Keywords: Alzheimer Disease, Amyloid, Amyloid Precursor Protein, Prions, Secretases

Introduction

A small minority (<1%) of Alzheimer disease (AD)² cases are inheritable and are caused by mutations in the genes encoding the amyloid precursor protein (APP), presenilin-1 (PS1), and PS2 (1). Specific examples include the Swedish familial AD double point mutation K670N/M671L in APP (2) and the Indiana familial AD point mutation V717F in APP (3). However, the underlying causes remain elusive for the majority of late onset sporadic AD cases. AD is characterized by the deposition in the brain of amyloid plaques composed primarily of the 40–42-amino acid amyloid-β (Aβ) peptide (4), which is derived from APP through sequential proteolytic cleavage by the β-secretase (β-site APP-cleaving enzyme-1 (BACE1)) and the PS1- or PS2-containing γ-secretase complex (5). Cleavage of APP at the Met⁶⁷¹-Asp⁶⁷² peptide bond by BACE1 is the first and rate-limiting step in the production of Aβ (6).

The activity of BACE1 is increased in the brain in sporadic AD and correlates with increased Aβ load (7, 8), suggesting a deregulation of normal homeostatic control mechanisms in the disease. The activity of BACE1 is regulated by a number of proteins (9), including the cellular prion protein (PrP^C) (10). PrP^C inhibited the action of BACE1 toward human APP_WT in cellular models, and the level of endogenous murine Aβ was significantly increased in the brain of PrP^C-null mice (10). Following this, we proposed that a normal function of PrP^C may be to protect against AD (11). Consistent with this hypothesis is the observation that the level of PrP^C is decreased in the hippocampus of sporadic, but not familial, AD subjects, indicating that the reduced level of PrP^C is a primary mechanism of disease and is not a secondary consequence of AD-associated changes (12).

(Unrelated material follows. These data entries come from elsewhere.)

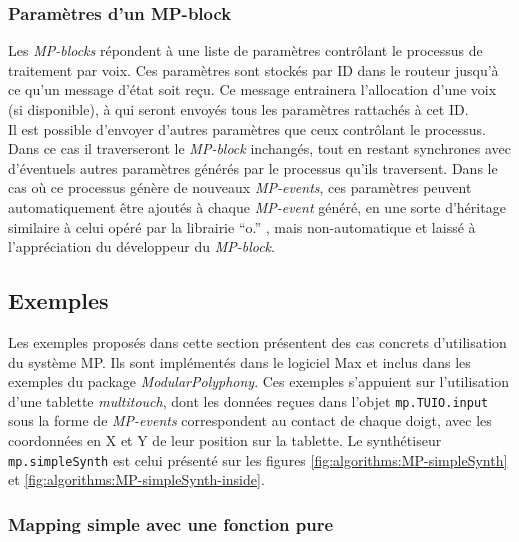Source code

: \subsubsection{Paramètres d'un MP-block}

\noindent Les \textit{MP-blocks} répondent à une liste de paramètres contrôlant le processus de traitement par voix. Ces paramètres sont stockés par ID dans le routeur jusqu'à ce qu'un message d'état soit reçu. Ce message entrainera l'allocation d'une voix (si disponible), à qui seront envoyés tous les paramètres rattachés à cet ID.\\
\indent Il est possible d'envoyer d'autres paramètres que ceux contrôlant le processus. Dans ce cas il traverseront le \textit{MP-block} inchangés, tout en restant synchrones avec d'éventuels autres paramètres générés par le processus qu'ils traversent. Dans le cas où ce processus génère de nouveaux \textit{MP-events}, ces paramètres peuvent automatiquement être ajoutés à chaque \textit{MP-event} généré, en une sorte d'héritage similaire à celui opéré par la librairie ``o.'' \cite{freed_composability_2011}, mais non-automatique et laissé à l'appréciation du développeur du \textit{MP-block}.

\subsection{Exemples}

\noindent Les exemples proposés dans cette section présentent des cas concrets d'utilisation du système MP. Ils sont implémentés dans le logiciel Max et inclus dans les exemples du package \textit{ModularPolyphony}. Ces exemples s'appuient sur l'utilisation d'une tablette \textit{multitouch}, dont les données reçues dans l'objet \verb|mp.TUIO.input| sous la forme de \textit{MP-events} correspondent au contact de chaque doigt, avec les coordonnées en X et Y de leur position sur la tablette. Le synthétiseur \verb|mp.simpleSynth| est celui présenté sur les figures \ref{fig:algorithms:MP-simpleSynth} et \ref{fig:algorithms:MP-simpleSynth-inside}.

\subsubsection{Mapping simple avec une fonction pure}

BACE1 is synthesized in the endoplasmic reticulum (ER) as an immature but catalytically active zymogen of approximately 60 kDa with an N-terminal prodomain (amino acids 22–45). Subsequent removal of the prodomain by furin-like convertases in the trans-Golgi network (TGN) along with other post-translational modifications transforms BACE1 into the mature protein of approximately 70 kDa (13–16). The mature BACE1 traffics from the TGN to the plasma membrane before being reinternalized into the endosomal pathway along with APP. It is within these acidic endosomal compartments that BACE1 primarily acts on wild type APP (APP_WT) (14, 17–19). In contrast to APP_WT, the β-secretase cleavage of APP with the Swedish mutation (APP_Swe) occurs primarily within the secretory pathway (20, 21).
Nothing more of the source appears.